■ **Assignment**: What lines of the data below hold "message"? Show them.

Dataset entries
=-=-=-=-=
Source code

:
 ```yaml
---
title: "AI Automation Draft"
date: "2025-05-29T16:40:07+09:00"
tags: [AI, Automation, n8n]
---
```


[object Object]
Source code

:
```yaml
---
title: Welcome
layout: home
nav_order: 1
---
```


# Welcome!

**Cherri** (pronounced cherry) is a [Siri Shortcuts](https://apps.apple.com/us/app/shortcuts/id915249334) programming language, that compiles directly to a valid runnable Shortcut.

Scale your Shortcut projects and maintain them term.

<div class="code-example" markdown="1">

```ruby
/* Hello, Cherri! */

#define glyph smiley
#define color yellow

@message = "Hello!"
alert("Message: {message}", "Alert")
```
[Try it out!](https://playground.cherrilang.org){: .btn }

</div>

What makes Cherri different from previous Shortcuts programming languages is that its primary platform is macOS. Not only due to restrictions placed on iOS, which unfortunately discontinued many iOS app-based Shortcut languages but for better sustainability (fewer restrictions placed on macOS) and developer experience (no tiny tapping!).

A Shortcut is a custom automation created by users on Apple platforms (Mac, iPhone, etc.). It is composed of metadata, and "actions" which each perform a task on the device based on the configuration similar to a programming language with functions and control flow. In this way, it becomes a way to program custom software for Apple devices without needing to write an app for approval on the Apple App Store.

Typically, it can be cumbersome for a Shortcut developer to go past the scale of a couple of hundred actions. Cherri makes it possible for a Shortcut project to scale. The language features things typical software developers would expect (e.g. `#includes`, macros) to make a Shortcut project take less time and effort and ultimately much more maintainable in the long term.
=-=-=-=-=
■ **Expected answer**:
@message = "Hello!"
alert("Message: {message}", "Alert")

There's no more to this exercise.